Rendered images with source text

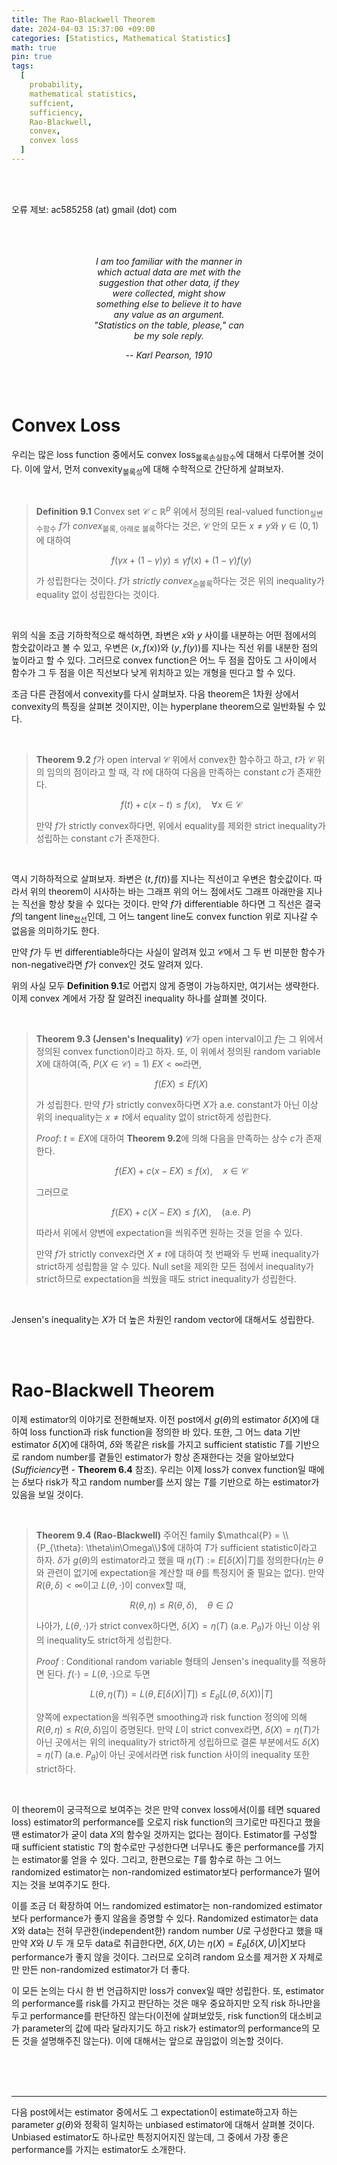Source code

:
 ```yaml
---
title: The Rao-Blackwell Theorem
date: 2024-04-03 15:37:00 +09:00
categories: [Statistics, Mathematical Statistics]
math: true
pin: true
tags:
  [
    probability,
    mathematical statistics,
    suffcient,
    sufficiency,
    Rao-Blackwell,
    convex,
    convex loss
  ]
---
```


<br>
<br>

오류 제보: ac585258 (at) gmail (dot) com

<br>
<br>
<br>

<center><div style="width:48%"><i>
I am too familiar with the manner in which actual data are met with the suggestion that other data, if they were collected, might show something else to believe it to have any value as an argument. "Statistics on the table, please," can be my sole reply. <br>

-- Karl Pearson, 1910
</i></div></center>

<br>
<br>

# Convex Loss

우리는 많은 loss function 중에서도 convex loss<sub>볼록손실함수</sub>에 대해서 다루어볼 것이다. 이에 앞서, 먼저 convexity<sub>볼록성</sub>에 대해 수학적으로 간단하게 살펴보자.

<br>

> **Definition 9.1** Convex set $\mathcal{C}\subset\mathbb{R}^p$ 위에서 정의된 real-valued function<sub>실변수함수</sub> $f$가 *convex*<sub>볼록, 아래로 볼록</sub>하다는 것은, $\mathcal{C}$ 안의 모든 $x\ne y$와 $\gamma\in(0, 1)$에 대하여
>
> $$f(\gamma x + (1-\gamma)y) \le \gamma f(x) + (1-\gamma)f(y)$$
>
> 가 성립한다는 것이다. $f$가 *strictly convex*<sub>순볼록</sub>하다는 것은 위의 inequality가 equality 없이 성립한다는 것이다.
>

<br>

위의 식을 조금 기하학적으로 해석하면, 좌변은 $x$와 $y$ 사이를 내분하는 어떤 점에서의 함숫값이라고 볼 수 있고, 우변은 $(x, f(x))$와 $(y, f(y))$를 지나는 직선 위를 내분한 점의 높이라고 할 수 있다. 그러므로 convex function은 어느 두 점을 잡아도 그 사이에서 함수가 그 두 점을 이은 직선보다 낮게 위치하고 있는 개형을 띤다고 할 수 있다. 

조금 다른 관점에서 convexity를 다시 살펴보자. 다음 theorem은 1차원 상에서 convexity의 특징을 살펴본 것이지만, 이는 hyperplane theorem으로 일반화될 수 있다.

<br>

> **Theorem 9.2** $f$가 open interval $\mathcal{C}$ 위에서 convex한 함수하고 하고, $t$가 $\mathcal{C}$ 위의 임의의 점이라고 할 때, 각 $t$에 대하여 다음을 만족하는 constant $c$가 존재한다.
>
> $$f(t) + c(x - t) \le f(x), \quad \forall x\in\mathcal{C}$$
>
> 만약 $f$가 strictly convex하다면, 위에서 equality를 제외한 strict inequality가 성립하는 constant $c$가 존재한다.
>

<br>

역시 기하하적으로 살펴보자. 좌변은 $(t, f(t))$를 지나는 직선이고 우변은 함숫값이다. 따라서 위의 theorem이 시사하는 바는 그래프 위의 어느 점에서도 그래프 아래만을 지나는 직선을 항상 찾을 수 있다는 것이다. 만약 $f$가 differentiable 하다면 그 직선은 결국 $f$의 tangent line<sub>접선</sub>인데, 그 어느 tangent line도 convex function 위로 지나갈 수 없음을 의미하기도 한다.


만약 $f$가 두 번 differentiable하다는 사실이 알려져 있고 $\mathcal{C}$에서 그 두 번 미분한 함수가 non-negative라면 $f$가 convex인 것도 알려져 있다.

위의 사실 모두 **Definition 9.1**로 어렵지 않게 증명이 가능하지만, 여기서는 생략한다. 이제 convex 계에서 가장 잘 알려진 inequality 하나를 살펴볼 것이다.

<br>

> **Theorem 9.3 (Jensen's Inequality)** $\mathcal{C}$가 open interval이고 $f$는 그 위에서 정의된 convex function이라고 하자. 또, 이 위에서 정의된 random variable $X$에 대하여(즉, $P(X\in\mathcal{C}) = 1$) $EX\lt\infty$라면,
>
> $$ f(EX) \le E f(X)$$
>
> 가 성립한다. 만약 $f$가 strictly convex하다면 $X$가 a.e. constant가 아닌 이상 위의 inequality는 $x\ne t$에서 equality 없이 strict하게 성립한다.
>
> *Proof*: $t = EX$에 대하여 **Theorem 9.2**에 의해 다음을 만족하는 상수 $c$가 존재한다.
>
> $$ f(EX) + c(x - EX) \le f(x), \quad x\in\mathcal{C}$$ 
>
> 그러므로
>
> $$ f(EX) + c(X - EX) \le f(X), \quad (\text{a.e. } P)$$
>
> 따라서 위에서 양변에 expectation을 씌워주면 원하는 것을 얻을 수 있다.
>
> 만약 $f$가 strictly convex라면 $X\ne t$에 대하여 첫 번째와 두 번째 inequality가 strict하게 성립함을 알 수 있다. Null set을 제외한 모든 점에서 inequality가 strict하므로 expectation을 씌웠을 때도 strict inequality가 성립한다.
>

<br>

Jensen's inequality는 $X$가 더 높은 차원인 random vector에 대해서도 성립한다. 

<br>
<br>

# Rao-Blackwell Theorem

이제 estimator의 이야기로 전한해보자. 이전 post에서 $g(\theta)$의 estimator $\delta(X)$에 대하여 loss function과 risk function을 정의한 바 있다. 또한, 그 어느 data 기반 estimator $\delta(X)$에 대하여, $\delta$와 똑같은 risk를 가지고 sufficient statistic $T$를 기반으로 random number를 곁들인 estimator가 항상 존재한다는 것을 알아보았다(*Sufficiency*편 - **Theorem 6.4** 참조). 우리는 이제 loss가 convex function일 때에는 $\delta$보다 risk가 작고 random number를 쓰지 않는 $T$를 기반으로 하는 estimator가 있음을 보일 것이다.

<br>

> **Theorem 9.4 (Rao-Blackwell)** 주어진 family $\mathcal{P} = \\{P_{\theta}: \theta\in\Omega\\}$에 대하여 $T$가 sufficient statistic이라고 하자. $\delta$가 $g(\theta)$의 estimator라고 했을 때 $\eta(T):=E[\delta(X)\vert T]$를 정의한다($\eta$는 $\theta$와 관련이 없기에 expectation을 계산할 때 $\theta$를 특정지어 줄 필요는 없다). 만약 $R(\theta, \delta)\lt\infty$이고 $L(\theta, \cdot)$이 convex할 때,
>
> $$ R(\theta, \eta) \le R(\theta, \delta), \quad \theta\in\Omega$$
>
> 나아가, $L(\theta, \cdot)$가 strict convex하다면, $\delta(X) = \eta(T)$ (a.e. $P_{\theta}$)가 아닌 이상 위의 inequality도 strict하게 성립한다.
>
> *Proof* : Conditional random variable 형태의 Jensen's inequality를 적용하면 된다. $f(\cdot) = L(\theta, \cdot)$으로 두면
>
> $$ L(\theta, \eta(T)) = L(\theta, E[\delta(X)\vert T]) \le E_{\theta}[L(\theta, \delta(X))\vert T]$$
>
> 양쪽에 expectation을 씌워주면 smoothing과 risk function 정의에 의해 $R(\theta, \eta)\le R(\theta, \delta)$임이 증명된다. 만약 $L$이 strict convex라면,  $\delta(X) = \eta(T)$가 아닌 곳에서는 위의 inequality가 strict하게 성립하므로 결론 부분에서도 $\delta(X) = \eta(T)$ (a.e. $P_{\theta}$)이 아닌 곳에서라면 risk function 사이의 inequality 또한 strict하다.
>

<br>

이 theorem이 궁극적으로 보여주는 것은 만약 convex loss에서(이를 테면 squared loss) estimator의 performance를 오로지 risk function의 크기로만 따진다고 했을 땐 estimator가 굳이 data $X$의 함수일 것까지는 없다는 점이다. Estimator를 구성할 때 sufficient statistic $T$의 함수로만 구성한다면 너무나도 좋은 performance를 가지는 estimator룰 얻을 수 있다. 그리고, 한편으로는 $T$를 함수로 하는 그 어느 randomized estimator는 non-randomized estimator보다 performance가 떨어지는 것을 보여주기도 한다. 

이를 조금 더 확장하여 어느 randomized estimator는 non-randomized estimator보다 performance가 좋지 않음을 증명할 수 있다. Randomized estimator는 data $X$와 data는 전혀 무관한(independent한) random number $U$로 구성한다고 했을 때 만약 $X$와 $U$ 두 개 모두 data로 취급한다면, $\delta(X, U)$는 $\eta(X) = E_{\theta}[\delta(X, U)\vert X]$보다 performance가 좋지 않을 것이다. 그러므로 오히려 random 요소를 제거한 $X$ 자체로만 만든 non-randomized estimator가 더 좋다.

이 모든 논의는 다시 한 번 언급하지만 loss가 convex일 때만 성립한다. 또, estimator의 performance를 risk를 가지고 판단하는 것은 매우 중요하지만 오직 risk 하나만을 두고 performance를 판단하진 않는다(이전에 살펴보았듯, risk function의 대소비교가 parameter의 값에 따라 달라지기도 하고 risk가 estimator의 performance의 모든 것을 설명해주진 않는다). 이에 대해서는 앞으로 끊임없이 의논할 것이다.

<br>
<br>
<br>

---
다음 post에서는 estimator 중에서도 그 expectation이 estimate하고자 하는 parameter $g(\theta)$와 정확히 일치하는 unbiased estimator에 대해서 살펴볼 것이다. Unbiased estimator도 하나로만 특정지어지진 않는데, 그 중에서 가장 좋은 performance를 가지는 estimator도 소개한다.

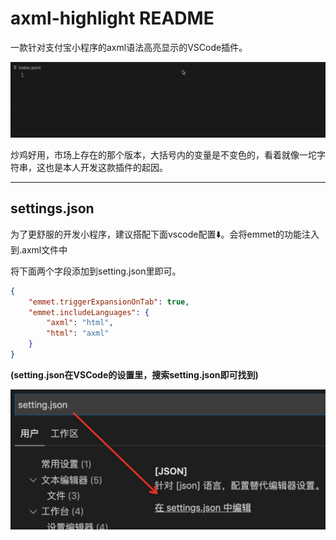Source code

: # axml-highlight README


一款针对支付宝小程序的axml语法高亮显示的VSCode插件。


![(Screenrecording展示)](assets/ScreenRecording.gif)



炒鸡好用，市场上存在的那个版本，大括号内的变量是不变色的，看着就像一坨字符串，这也是本人开发这款插件的起因。

---

## settings.json

为了更舒服的开发小程序，建议搭配下面vscode配置⬇️。会将emmet的功能注入到.axml文件中

将下面两个字段添加到setting.json里即可。
```JSON
{
    "emmet.triggerExpansionOnTab": true,
    "emmet.includeLanguages": {
        "axml": "html",
        "html": "axml"
    }
}
```

**(setting.json在VSCode的设置里，搜索setting.json即可找到)**

![](assets/setting.jpg)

WORK TO COMPLETE:
Provide the count of lines in the data above containing "씌워주면", and nothing further.

RESPONSE TO THE EXERCISE:
2